[Provided information]:
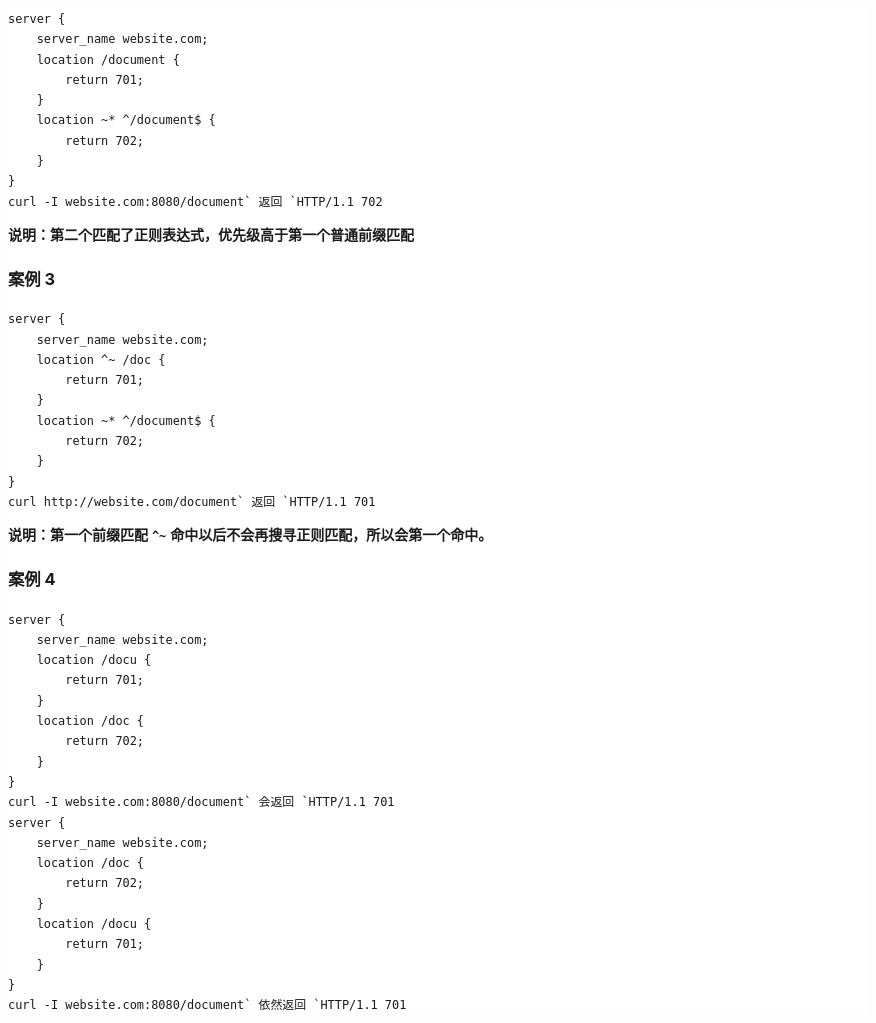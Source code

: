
 ```nginx
server {
    server_name website.com;
    location /document {
        return 701;
    }
    location ~* ^/document$ {
        return 702;
    }
}
curl -I website.com:8080/document` 返回 `HTTP/1.1 702
```

**说明：第二个匹配了正则表达式，优先级高于第一个普通前缀匹配**

### 案例 3

```nginx
server {
    server_name website.com;
    location ^~ /doc {
        return 701;
    }
    location ~* ^/document$ {
        return 702;
    }
}
curl http://website.com/document` 返回 `HTTP/1.1 701
```

**说明：第一个前缀匹配** **`^~`** **命中以后不会再搜寻正则匹配，所以会第一个命中。**

### 案例 4

```nginx
server {
    server_name website.com;
    location /docu {
        return 701;
    }
    location /doc {
        return 702;
    }
}
curl -I website.com:8080/document` 会返回 `HTTP/1.1 701
server {
    server_name website.com;
    location /doc {
        return 702;
    }
    location /docu {
        return 701;
    }
}
curl -I website.com:8080/document` 依然返回 `HTTP/1.1 701
```
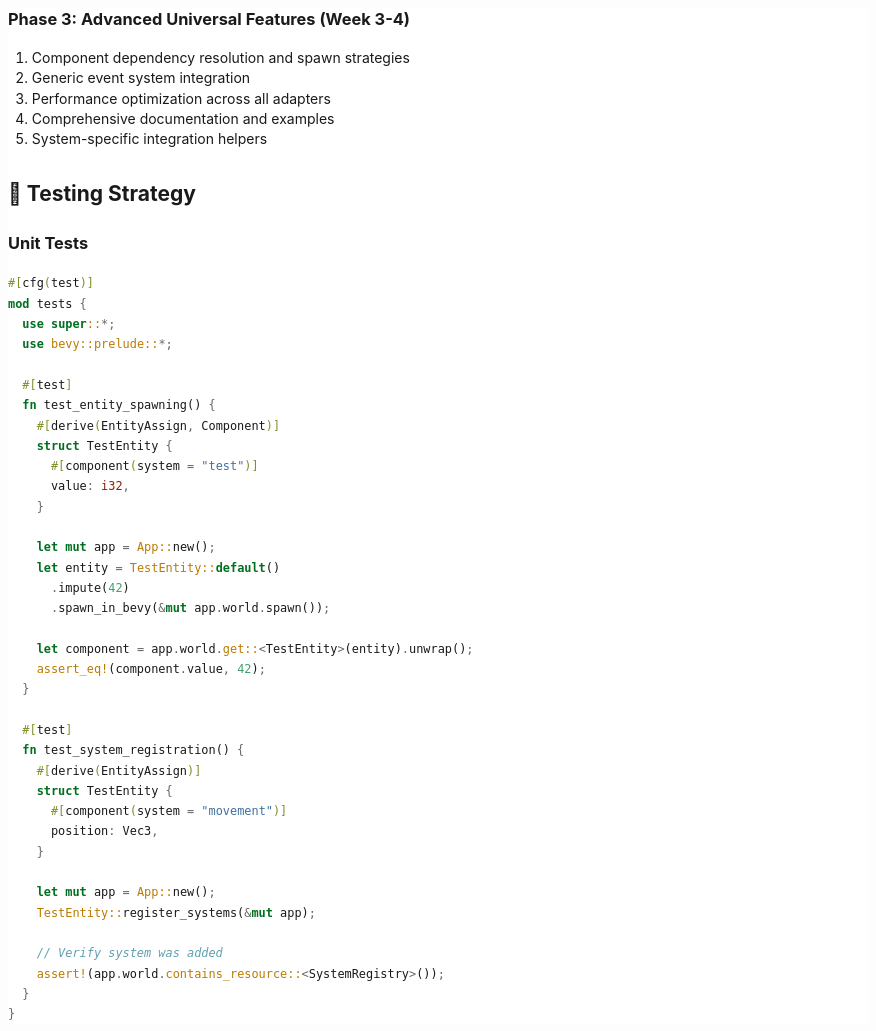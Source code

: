 ### **Phase 3: Advanced Universal Features (Week 3-4)**
1. Component dependency resolution and spawn strategies
2. Generic event system integration
3. Performance optimization across all adapters
4. Comprehensive documentation and examples
5. System-specific integration helpers

## 🧪 **Testing Strategy**

### **Unit Tests**
```rust
#[cfg(test)]
mod tests {
  use super::*;
  use bevy::prelude::*;
  
  #[test]
  fn test_entity_spawning() {
    #[derive(EntityAssign, Component)]
    struct TestEntity {
      #[component(system = "test")]
      value: i32,
    }
    
    let mut app = App::new();
    let entity = TestEntity::default()
      .impute(42)
      .spawn_in_bevy(&mut app.world.spawn());
      
    let component = app.world.get::<TestEntity>(entity).unwrap();
    assert_eq!(component.value, 42);
  }
  
  #[test]
  fn test_system_registration() {
    #[derive(EntityAssign)]
    struct TestEntity {
      #[component(system = "movement")]
      position: Vec3,
    }
    
    let mut app = App::new();
    TestEntity::register_systems(&mut app);
    
    // Verify system was added
    assert!(app.world.contains_resource::<SystemRegistry>());
  }
}
```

[Activity]:
Everything in the listing above except the pictures should be duplicated exactly.

[Task result]:
Source code

:
 ```nginx
server {
    server_name website.com;
    location /document {
        return 701;
    }
    location ~* ^/document$ {
        return 702;
    }
}
curl -I website.com:8080/document` 返回 `HTTP/1.1 702
```

**说明：第二个匹配了正则表达式，优先级高于第一个普通前缀匹配**

### 案例 3

```nginx
server {
    server_name website.com;
    location ^~ /doc {
        return 701;
    }
    location ~* ^/document$ {
        return 702;
    }
}
curl http://website.com/document` 返回 `HTTP/1.1 701
```

**说明：第一个前缀匹配** **`^~`** **命中以后不会再搜寻正则匹配，所以会第一个命中。**

### 案例 4

```nginx
server {
    server_name website.com;
    location /docu {
        return 701;
    }
    location /doc {
        return 702;
    }
}
curl -I website.com:8080/document` 会返回 `HTTP/1.1 701
server {
    server_name website.com;
    location /doc {
        return 702;
    }
    location /docu {
        return 701;
    }
}
curl -I website.com:8080/document` 依然返回 `HTTP/1.1 701
```
Source code

: ### **Phase 3: Advanced Universal Features (Week 3-4)**
1. Component dependency resolution and spawn strategies
2. Generic event system integration
3. Performance optimization across all adapters
4. Comprehensive documentation and examples
5. System-specific integration helpers

## 🧪 **Testing Strategy**

### **Unit Tests**
```rust
#[cfg(test)]
mod tests {
  use super::*;
  use bevy::prelude::*;
  
  #[test]
  fn test_entity_spawning() {
    #[derive(EntityAssign, Component)]
    struct TestEntity {
      #[component(system = "test")]
      value: i32,
    }
    
    let mut app = App::new();
    let entity = TestEntity::default()
      .impute(42)
      .spawn_in_bevy(&mut app.world.spawn());
      
    let component = app.world.get::<TestEntity>(entity).unwrap();
    assert_eq!(component.value, 42);
  }
  
  #[test]
  fn test_system_registration() {
    #[derive(EntityAssign)]
    struct TestEntity {
      #[component(system = "movement")]
      position: Vec3,
    }
    
    let mut app = App::new();
    TestEntity::register_systems(&mut app);
    
    // Verify system was added
    assert!(app.world.contains_resource::<SystemRegistry>());
  }
}
```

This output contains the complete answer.